Required action: An exact copy of all the data below is required.

[Source texts of formatted documents]
....................
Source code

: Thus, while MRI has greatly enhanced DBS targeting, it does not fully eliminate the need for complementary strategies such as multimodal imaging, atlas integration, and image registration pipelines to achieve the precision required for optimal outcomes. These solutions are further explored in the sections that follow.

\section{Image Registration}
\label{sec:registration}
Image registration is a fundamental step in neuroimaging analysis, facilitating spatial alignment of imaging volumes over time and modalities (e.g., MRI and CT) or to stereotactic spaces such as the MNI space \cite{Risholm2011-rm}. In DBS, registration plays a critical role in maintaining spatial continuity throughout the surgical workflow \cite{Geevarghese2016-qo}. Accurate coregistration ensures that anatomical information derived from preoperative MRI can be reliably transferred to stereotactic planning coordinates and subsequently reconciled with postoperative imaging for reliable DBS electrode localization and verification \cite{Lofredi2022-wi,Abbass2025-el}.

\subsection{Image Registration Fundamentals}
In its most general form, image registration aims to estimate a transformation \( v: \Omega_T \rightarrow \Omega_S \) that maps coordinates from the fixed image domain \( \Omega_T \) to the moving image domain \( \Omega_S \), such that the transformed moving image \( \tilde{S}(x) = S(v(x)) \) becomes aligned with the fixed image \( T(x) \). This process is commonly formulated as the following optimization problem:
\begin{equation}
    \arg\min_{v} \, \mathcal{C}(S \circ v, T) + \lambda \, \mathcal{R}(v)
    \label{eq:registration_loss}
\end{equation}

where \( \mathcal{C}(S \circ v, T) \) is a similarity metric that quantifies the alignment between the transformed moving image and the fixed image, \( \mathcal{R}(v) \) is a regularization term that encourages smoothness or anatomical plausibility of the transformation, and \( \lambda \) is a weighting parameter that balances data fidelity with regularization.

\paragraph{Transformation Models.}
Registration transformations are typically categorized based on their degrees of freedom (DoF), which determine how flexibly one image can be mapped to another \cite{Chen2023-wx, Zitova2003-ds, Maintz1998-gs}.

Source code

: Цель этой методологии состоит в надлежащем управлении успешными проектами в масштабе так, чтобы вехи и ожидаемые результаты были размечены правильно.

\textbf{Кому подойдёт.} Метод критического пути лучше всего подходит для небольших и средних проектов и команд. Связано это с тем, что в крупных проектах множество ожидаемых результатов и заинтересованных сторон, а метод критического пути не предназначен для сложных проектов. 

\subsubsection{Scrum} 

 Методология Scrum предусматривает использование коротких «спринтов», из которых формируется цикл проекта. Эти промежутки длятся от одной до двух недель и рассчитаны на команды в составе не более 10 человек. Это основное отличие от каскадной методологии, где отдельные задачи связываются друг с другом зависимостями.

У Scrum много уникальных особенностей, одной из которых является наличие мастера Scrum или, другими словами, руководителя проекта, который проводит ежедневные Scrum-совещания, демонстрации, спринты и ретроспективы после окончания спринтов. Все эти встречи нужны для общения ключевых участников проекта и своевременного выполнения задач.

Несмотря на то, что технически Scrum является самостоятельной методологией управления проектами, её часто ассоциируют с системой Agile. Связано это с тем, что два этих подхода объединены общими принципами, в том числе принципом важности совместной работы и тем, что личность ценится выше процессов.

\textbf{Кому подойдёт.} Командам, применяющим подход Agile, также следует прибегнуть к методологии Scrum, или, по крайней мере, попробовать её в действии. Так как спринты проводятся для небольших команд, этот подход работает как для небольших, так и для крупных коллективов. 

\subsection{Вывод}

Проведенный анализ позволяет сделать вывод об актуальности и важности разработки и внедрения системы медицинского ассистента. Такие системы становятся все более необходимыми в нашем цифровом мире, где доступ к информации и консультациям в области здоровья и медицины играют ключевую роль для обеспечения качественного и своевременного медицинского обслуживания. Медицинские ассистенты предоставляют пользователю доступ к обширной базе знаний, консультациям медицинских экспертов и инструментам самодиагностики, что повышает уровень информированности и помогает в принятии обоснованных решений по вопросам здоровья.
....................
Answer to this exercise:
Source code

: Thus, while MRI has greatly enhanced DBS targeting, it does not fully eliminate the need for complementary strategies such as multimodal imaging, atlas integration, and image registration pipelines to achieve the precision required for optimal outcomes. These solutions are further explored in the sections that follow.

\section{Image Registration}
\label{sec:registration}
Image registration is a fundamental step in neuroimaging analysis, facilitating spatial alignment of imaging volumes over time and modalities (e.g., MRI and CT) or to stereotactic spaces such as the MNI space \cite{Risholm2011-rm}. In DBS, registration plays a critical role in maintaining spatial continuity throughout the surgical workflow \cite{Geevarghese2016-qo}. Accurate coregistration ensures that anatomical information derived from preoperative MRI can be reliably transferred to stereotactic planning coordinates and subsequently reconciled with postoperative imaging for reliable DBS electrode localization and verification \cite{Lofredi2022-wi,Abbass2025-el}.

\subsection{Image Registration Fundamentals}
In its most general form, image registration aims to estimate a transformation \( v: \Omega_T \rightarrow \Omega_S \) that maps coordinates from the fixed image domain \( \Omega_T \) to the moving image domain \( \Omega_S \), such that the transformed moving image \( \tilde{S}(x) = S(v(x)) \) becomes aligned with the fixed image \( T(x) \). This process is commonly formulated as the following optimization problem:
\begin{equation}
    \arg\min_{v} \, \mathcal{C}(S \circ v, T) + \lambda \, \mathcal{R}(v)
    \label{eq:registration_loss}
\end{equation}

where \( \mathcal{C}(S \circ v, T) \) is a similarity metric that quantifies the alignment between the transformed moving image and the fixed image, \( \mathcal{R}(v) \) is a regularization term that encourages smoothness or anatomical plausibility of the transformation, and \( \lambda \) is a weighting parameter that balances data fidelity with regularization.

\paragraph{Transformation Models.}
Registration transformations are typically categorized based on their degrees of freedom (DoF), which determine how flexibly one image can be mapped to another \cite{Chen2023-wx, Zitova2003-ds, Maintz1998-gs}.

Source code

: Цель этой методологии состоит в надлежащем управлении успешными проектами в масштабе так, чтобы вехи и ожидаемые результаты были размечены правильно.

\textbf{Кому подойдёт.} Метод критического пути лучше всего подходит для небольших и средних проектов и команд. Связано это с тем, что в крупных проектах множество ожидаемых результатов и заинтересованных сторон, а метод критического пути не предназначен для сложных проектов. 

\subsubsection{Scrum} 

 Методология Scrum предусматривает использование коротких «спринтов», из которых формируется цикл проекта. Эти промежутки длятся от одной до двух недель и рассчитаны на команды в составе не более 10 человек. Это основное отличие от каскадной методологии, где отдельные задачи связываются друг с другом зависимостями.

У Scrum много уникальных особенностей, одной из которых является наличие мастера Scrum или, другими словами, руководителя проекта, который проводит ежедневные Scrum-совещания, демонстрации, спринты и ретроспективы после окончания спринтов. Все эти встречи нужны для общения ключевых участников проекта и своевременного выполнения задач.

Несмотря на то, что технически Scrum является самостоятельной методологией управления проектами, её часто ассоциируют с системой Agile. Связано это с тем, что два этих подхода объединены общими принципами, в том числе принципом важности совместной работы и тем, что личность ценится выше процессов.

\textbf{Кому подойдёт.} Командам, применяющим подход Agile, также следует прибегнуть к методологии Scrum, или, по крайней мере, попробовать её в действии. Так как спринты проводятся для небольших команд, этот подход работает как для небольших, так и для крупных коллективов. 

\subsection{Вывод}

Проведенный анализ позволяет сделать вывод об актуальности и важности разработки и внедрения системы медицинского ассистента. Такие системы становятся все более необходимыми в нашем цифровом мире, где доступ к информации и консультациям в области здоровья и медицины играют ключевую роль для обеспечения качественного и своевременного медицинского обслуживания. Медицинские ассистенты предоставляют пользователю доступ к обширной базе знаний, консультациям медицинских экспертов и инструментам самодиагностики, что повышает уровень информированности и помогает в принятии обоснованных решений по вопросам здоровья.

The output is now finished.